§ What you will do: Output the run of lines that opens with the first line of the material below and closes with the line containing "34- REDUCE&nbsp;&nbsp;&nbsp;>&nbsp;&nbsp;&nbsp;S= []", both included, and drop the pictures.

§ Records:
┌──

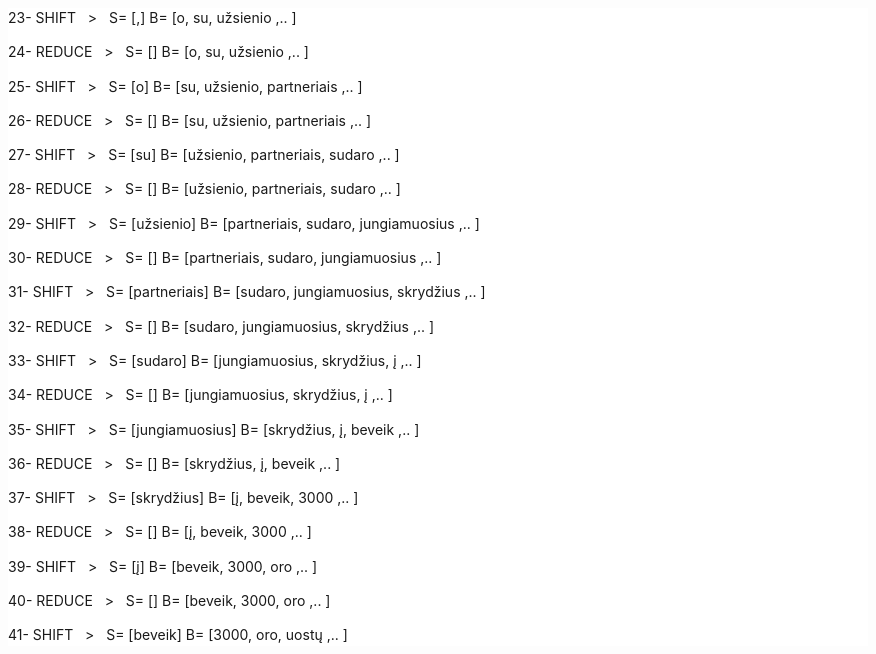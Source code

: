 
23- SHIFT&nbsp;&nbsp;&nbsp;>&nbsp;&nbsp;&nbsp;S= [,]   B= [o, su, užsienio ,.. ]



24- REDUCE&nbsp;&nbsp;&nbsp;>&nbsp;&nbsp;&nbsp;S= []   B= [o, su, užsienio ,.. ]



25- SHIFT&nbsp;&nbsp;&nbsp;>&nbsp;&nbsp;&nbsp;S= [o]   B= [su, užsienio, partneriais ,.. ]



26- REDUCE&nbsp;&nbsp;&nbsp;>&nbsp;&nbsp;&nbsp;S= []   B= [su, užsienio, partneriais ,.. ]



27- SHIFT&nbsp;&nbsp;&nbsp;>&nbsp;&nbsp;&nbsp;S= [su]   B= [užsienio, partneriais, sudaro ,.. ]



28- REDUCE&nbsp;&nbsp;&nbsp;>&nbsp;&nbsp;&nbsp;S= []   B= [užsienio, partneriais, sudaro ,.. ]



29- SHIFT&nbsp;&nbsp;&nbsp;>&nbsp;&nbsp;&nbsp;S= [užsienio]   B= [partneriais, sudaro, jungiamuosius ,.. ]



30- REDUCE&nbsp;&nbsp;&nbsp;>&nbsp;&nbsp;&nbsp;S= []   B= [partneriais, sudaro, jungiamuosius ,.. ]



31- SHIFT&nbsp;&nbsp;&nbsp;>&nbsp;&nbsp;&nbsp;S= [partneriais]   B= [sudaro, jungiamuosius, skrydžius ,.. ]



32- REDUCE&nbsp;&nbsp;&nbsp;>&nbsp;&nbsp;&nbsp;S= []   B= [sudaro, jungiamuosius, skrydžius ,.. ]



33- SHIFT&nbsp;&nbsp;&nbsp;>&nbsp;&nbsp;&nbsp;S= [sudaro]   B= [jungiamuosius, skrydžius, į ,.. ]



34- REDUCE&nbsp;&nbsp;&nbsp;>&nbsp;&nbsp;&nbsp;S= []   B= [jungiamuosius, skrydžius, į ,.. ]



35- SHIFT&nbsp;&nbsp;&nbsp;>&nbsp;&nbsp;&nbsp;S= [jungiamuosius]   B= [skrydžius, į, beveik ,.. ]



36- REDUCE&nbsp;&nbsp;&nbsp;>&nbsp;&nbsp;&nbsp;S= []   B= [skrydžius, į, beveik ,.. ]



37- SHIFT&nbsp;&nbsp;&nbsp;>&nbsp;&nbsp;&nbsp;S= [skrydžius]   B= [į, beveik, 3000 ,.. ]



38- REDUCE&nbsp;&nbsp;&nbsp;>&nbsp;&nbsp;&nbsp;S= []   B= [į, beveik, 3000 ,.. ]



39- SHIFT&nbsp;&nbsp;&nbsp;>&nbsp;&nbsp;&nbsp;S= [į]   B= [beveik, 3000, oro ,.. ]



40- REDUCE&nbsp;&nbsp;&nbsp;>&nbsp;&nbsp;&nbsp;S= []   B= [beveik, 3000, oro ,.. ]



41- SHIFT&nbsp;&nbsp;&nbsp;>&nbsp;&nbsp;&nbsp;S= [beveik]   B= [3000, oro, uostų ,.. ]
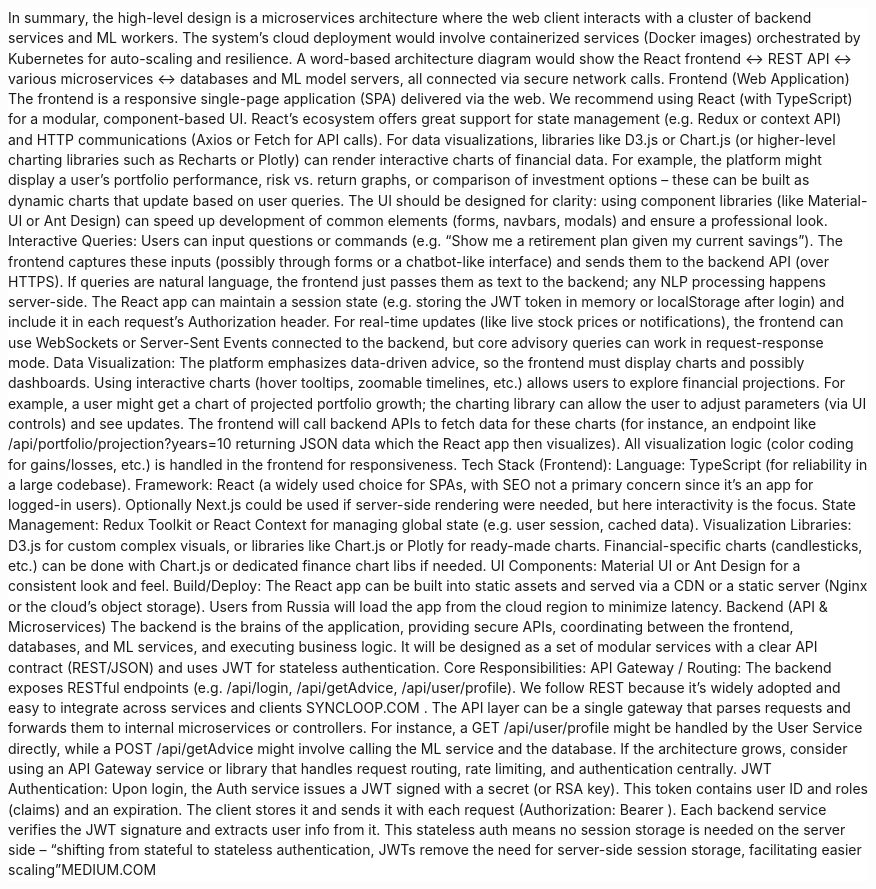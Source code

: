 In summary, the high-level design is a microservices architecture where the web client interacts with a cluster of backend services and ML workers. The system’s cloud deployment would involve containerized services (Docker images) orchestrated by Kubernetes for auto-scaling and resilience. A word-based architecture diagram would show the React frontend <-> REST API <-> various microservices <-> databases and ML model servers, all connected via secure network calls.
Frontend (Web Application)
The frontend is a responsive single-page application (SPA) delivered via the web. We recommend using React (with TypeScript) for a modular, component-based UI. React’s ecosystem offers great support for state management (e.g. Redux or context API) and HTTP communications (Axios or Fetch for API calls). For data visualizations, libraries like D3.js or Chart.js (or higher-level charting libraries such as Recharts or Plotly) can render interactive charts of financial data. For example, the platform might display a user’s portfolio performance, risk vs. return graphs, or comparison of investment options – these can be built as dynamic charts that update based on user queries. The UI should be designed for clarity: using component libraries (like Material-UI or Ant Design) can speed up development of common elements (forms, navbars, modals) and ensure a professional look. Interactive Queries: Users can input questions or commands (e.g. “Show me a retirement plan given my current savings”). The frontend captures these inputs (possibly through forms or a chatbot-like interface) and sends them to the backend API (over HTTPS). If queries are natural language, the frontend just passes them as text to the backend; any NLP processing happens server-side. The React app can maintain a session state (e.g. storing the JWT token in memory or localStorage after login) and include it in each request’s Authorization header. For real-time updates (like live stock prices or notifications), the frontend can use WebSockets or Server-Sent Events connected to the backend, but core advisory queries can work in request-response mode. Data Visualization: The platform emphasizes data-driven advice, so the frontend must display charts and possibly dashboards. Using interactive charts (hover tooltips, zoomable timelines, etc.) allows users to explore financial projections. For example, a user might get a chart of projected portfolio growth; the charting library can allow the user to adjust parameters (via UI controls) and see updates. The frontend will call backend APIs to fetch data for these charts (for instance, an endpoint like /api/portfolio/projection?years=10 returning JSON data which the React app then visualizes). All visualization logic (color coding for gains/losses, etc.) is handled in the frontend for responsiveness. Tech Stack (Frontend):
Language: TypeScript (for reliability in a large codebase).
Framework: React (a widely used choice for SPAs, with SEO not a primary concern since it’s an app for logged-in users). Optionally Next.js could be used if server-side rendering were needed, but here interactivity is the focus.
State Management: Redux Toolkit or React Context for managing global state (e.g. user session, cached data).
Visualization Libraries: D3.js for custom complex visuals, or libraries like Chart.js or Plotly for ready-made charts. Financial-specific charts (candlesticks, etc.) can be done with Chart.js or dedicated finance chart libs if needed.
UI Components: Material UI or Ant Design for a consistent look and feel.
Build/Deploy: The React app can be built into static assets and served via a CDN or a static server (Nginx or the cloud’s object storage). Users from Russia will load the app from the cloud region to minimize latency.
Backend (API & Microservices)
The backend is the brains of the application, providing secure APIs, coordinating between the frontend, databases, and ML services, and executing business logic. It will be designed as a set of modular services with a clear API contract (REST/JSON) and uses JWT for stateless authentication. Core Responsibilities:
API Gateway / Routing: The backend exposes RESTful endpoints (e.g. /api/login, /api/getAdvice, /api/user/profile). We follow REST because it’s widely adopted and easy to integrate across services and clients​
SYNCLOOP.COM
. The API layer can be a single gateway that parses requests and forwards them to internal microservices or controllers. For instance, a GET /api/user/profile might be handled by the User Service directly, while a POST /api/getAdvice might involve calling the ML service and the database. If the architecture grows, consider using an API Gateway service or library that handles request routing, rate limiting, and authentication centrally.
JWT Authentication: Upon login, the Auth service issues a JWT signed with a secret (or RSA key). This token contains user ID and roles (claims) and an expiration. The client stores it and sends it with each request (Authorization: Bearer <token>). Each backend service verifies the JWT signature and extracts user info from it. This stateless auth means no session storage is needed on the server side – “shifting from stateful to stateless authentication, JWTs remove the need for server-side session storage, facilitating easier scaling”​
MEDIUM.COM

└──

§ Your solution:
Source code

: 
23- SHIFT&nbsp;&nbsp;&nbsp;>&nbsp;&nbsp;&nbsp;S= [,]   B= [o, su, užsienio ,.. ]



24- REDUCE&nbsp;&nbsp;&nbsp;>&nbsp;&nbsp;&nbsp;S= []   B= [o, su, užsienio ,.. ]



25- SHIFT&nbsp;&nbsp;&nbsp;>&nbsp;&nbsp;&nbsp;S= [o]   B= [su, užsienio, partneriais ,.. ]



26- REDUCE&nbsp;&nbsp;&nbsp;>&nbsp;&nbsp;&nbsp;S= []   B= [su, užsienio, partneriais ,.. ]



27- SHIFT&nbsp;&nbsp;&nbsp;>&nbsp;&nbsp;&nbsp;S= [su]   B= [užsienio, partneriais, sudaro ,.. ]



28- REDUCE&nbsp;&nbsp;&nbsp;>&nbsp;&nbsp;&nbsp;S= []   B= [užsienio, partneriais, sudaro ,.. ]



29- SHIFT&nbsp;&nbsp;&nbsp;>&nbsp;&nbsp;&nbsp;S= [užsienio]   B= [partneriais, sudaro, jungiamuosius ,.. ]



30- REDUCE&nbsp;&nbsp;&nbsp;>&nbsp;&nbsp;&nbsp;S= []   B= [partneriais, sudaro, jungiamuosius ,.. ]



31- SHIFT&nbsp;&nbsp;&nbsp;>&nbsp;&nbsp;&nbsp;S= [partneriais]   B= [sudaro, jungiamuosius, skrydžius ,.. ]



32- REDUCE&nbsp;&nbsp;&nbsp;>&nbsp;&nbsp;&nbsp;S= []   B= [sudaro, jungiamuosius, skrydžius ,.. ]



33- SHIFT&nbsp;&nbsp;&nbsp;>&nbsp;&nbsp;&nbsp;S= [sudaro]   B= [jungiamuosius, skrydžius, į ,.. ]



34- REDUCE&nbsp;&nbsp;&nbsp;>&nbsp;&nbsp;&nbsp;S= []   B= [jungiamuosius, skrydžius, į ,.. ]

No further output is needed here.